(Stored data entries)
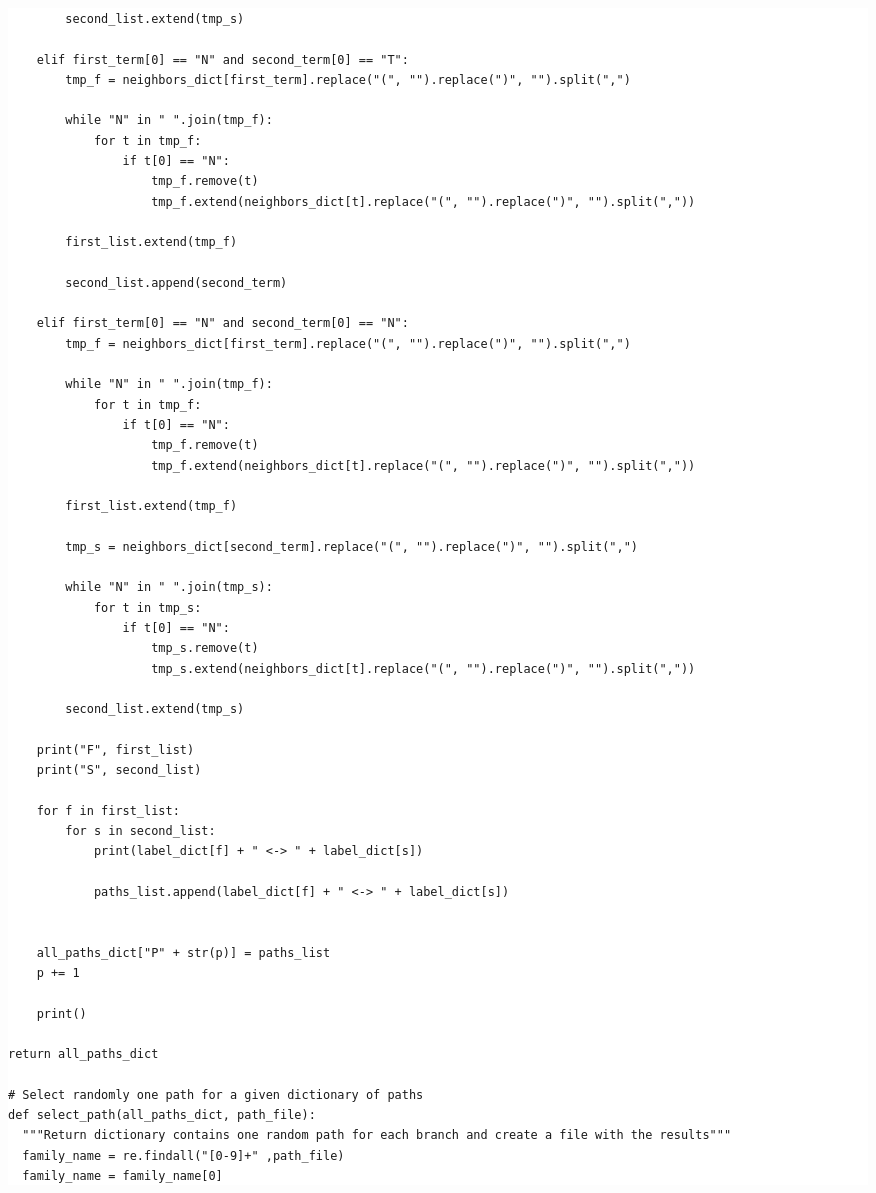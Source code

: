             second_list.extend(tmp_s)

        elif first_term[0] == "N" and second_term[0] == "T":
            tmp_f = neighbors_dict[first_term].replace("(", "").replace(")", "").split(",")
            
            while "N" in " ".join(tmp_f):
                for t in tmp_f:
                    if t[0] == "N":
                        tmp_f.remove(t)
                        tmp_f.extend(neighbors_dict[t].replace("(", "").replace(")", "").split(","))
                
            first_list.extend(tmp_f)

            second_list.append(second_term)

        elif first_term[0] == "N" and second_term[0] == "N":
            tmp_f = neighbors_dict[first_term].replace("(", "").replace(")", "").split(",")
            
            while "N" in " ".join(tmp_f):
                for t in tmp_f:
                    if t[0] == "N":
                        tmp_f.remove(t)
                        tmp_f.extend(neighbors_dict[t].replace("(", "").replace(")", "").split(","))
                
            first_list.extend(tmp_f)

            tmp_s = neighbors_dict[second_term].replace("(", "").replace(")", "").split(",")
            
            while "N" in " ".join(tmp_s):
                for t in tmp_s:
                    if t[0] == "N":
                        tmp_s.remove(t)
                        tmp_s.extend(neighbors_dict[t].replace("(", "").replace(")", "").split(","))
                
            second_list.extend(tmp_s)

        print("F", first_list)
        print("S", second_list) 

        for f in first_list:
            for s in second_list:
                print(label_dict[f] + " <-> " + label_dict[s])

                paths_list.append(label_dict[f] + " <-> " + label_dict[s])

            
        all_paths_dict["P" + str(p)] = paths_list
        p += 1

        print()

    return all_paths_dict

    # Select randomly one path for a given dictionary of paths
    def select_path(all_paths_dict, path_file):
      """Return dictionary contains one random path for each branch and create a file with the results"""
      family_name = re.findall("[0-9]+" ,path_file)
      family_name = family_name[0]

## AIM OF THE TASK
Each line above that holds the string "append" should be copied and shown.

## RESPONSE FOR THIS EXERCISE
            second_list.append(second_term)
                paths_list.append(label_dict[f] + " <-> " + label_dict[s])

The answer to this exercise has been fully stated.